In the 1960’s Dzubas became enamored of what was known as “Color Field “ painting which experimented with solid areas of color that covered the entire canvas as typified by the work of Mark Rothko, Kenneth Noland, and Jules Olitski. These artists were intrigued by the vast expanses of colors that could engulf an entire canvas and sometimes seemed to extend beyond the very borders of the canvas towards infinity. Such blocks of color through their expansiveness created their own individual atmospheric and by extension lyrical effects that would immerse the viewer in a totalitarian color environment. To create these large canvases Dzubas would use magna paint, the world’s first acrylic paints that dried quickly to a matte or glossy finish.
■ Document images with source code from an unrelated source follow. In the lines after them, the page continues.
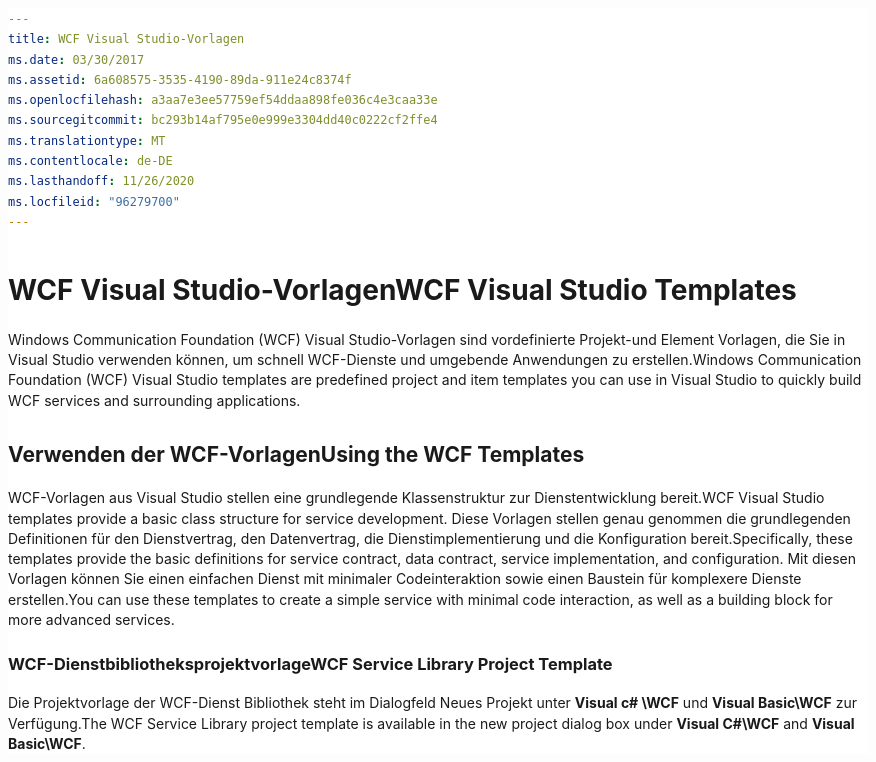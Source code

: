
 ```yaml
---
title: WCF Visual Studio-Vorlagen
ms.date: 03/30/2017
ms.assetid: 6a608575-3535-4190-89da-911e24c8374f
ms.openlocfilehash: a3aa7e3ee57759ef54ddaa898fe036c4e3caa33e
ms.sourcegitcommit: bc293b14af795e0e999e3304dd40c0222cf2ffe4
ms.translationtype: MT
ms.contentlocale: de-DE
ms.lasthandoff: 11/26/2020
ms.locfileid: "96279700"
---
```

# <a name="wcf-visual-studio-templates"></a><span data-ttu-id="a5a63-102">WCF Visual Studio-Vorlagen</span><span class="sxs-lookup"><span data-stu-id="a5a63-102">WCF Visual Studio Templates</span></span>

<span data-ttu-id="a5a63-103">Windows Communication Foundation (WCF) Visual Studio-Vorlagen sind vordefinierte Projekt-und Element Vorlagen, die Sie in Visual Studio verwenden können, um schnell WCF-Dienste und umgebende Anwendungen zu erstellen.</span><span class="sxs-lookup"><span data-stu-id="a5a63-103">Windows Communication Foundation (WCF) Visual Studio templates are predefined project and item templates you can use in Visual Studio to quickly build WCF services and surrounding applications.</span></span>  
  
## <a name="using-the-wcf-templates"></a><span data-ttu-id="a5a63-104">Verwenden der WCF-Vorlagen</span><span class="sxs-lookup"><span data-stu-id="a5a63-104">Using the WCF Templates</span></span>  

 <span data-ttu-id="a5a63-105">WCF-Vorlagen aus Visual Studio stellen eine grundlegende Klassenstruktur zur Dienstentwicklung bereit.</span><span class="sxs-lookup"><span data-stu-id="a5a63-105">WCF Visual Studio templates provide a basic class structure for service development.</span></span> <span data-ttu-id="a5a63-106">Diese Vorlagen stellen genau genommen die grundlegenden Definitionen für den Dienstvertrag, den Datenvertrag, die Dienstimplementierung und die Konfiguration bereit.</span><span class="sxs-lookup"><span data-stu-id="a5a63-106">Specifically, these templates provide the basic definitions for service contract, data contract, service implementation, and configuration.</span></span> <span data-ttu-id="a5a63-107">Mit diesen Vorlagen können Sie einen einfachen Dienst mit minimaler Codeinteraktion sowie einen Baustein für komplexere Dienste erstellen.</span><span class="sxs-lookup"><span data-stu-id="a5a63-107">You can use these templates to create a simple service with minimal code interaction, as well as a building block for more advanced services.</span></span>  
  
### <a name="wcf-service-library-project-template"></a><span data-ttu-id="a5a63-108">WCF-Dienstbibliotheksprojektvorlage</span><span class="sxs-lookup"><span data-stu-id="a5a63-108">WCF Service Library Project Template</span></span>  

 <span data-ttu-id="a5a63-109">Die Projektvorlage der WCF-Dienst Bibliothek steht im Dialogfeld Neues Projekt unter **Visual c# \WCF** und **Visual Basic\WCF** zur Verfügung.</span><span class="sxs-lookup"><span data-stu-id="a5a63-109">The WCF Service Library project template is available in the new project dialog box under **Visual C#\WCF** and **Visual Basic\WCF**.</span></span>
He would apply washes directly to the canvas, then add thick layers of paint, and finally would scrub the paint into the canvas. 

 

From the 1960’s onward Dzubas was represented by Knoedler Contemporary Arts and the Andre Emmerich Galleries. His works comprised over 60 solo shows around the globe and yet Dzubas still found time to teach at Dartmouth College (1962), the Institute of Humanistic Studies in Aspen (1965-6),  the University of Pennsylvania (1968-9), Cornell University (1969-1970), and the Museum of Fine Arts in Boston (1976-1983). In 1976 he moved to Newton, Massachusetts, although he still maintained space in New York City where he lived and continued to paint. His paintings continued to be exhibited in New York City.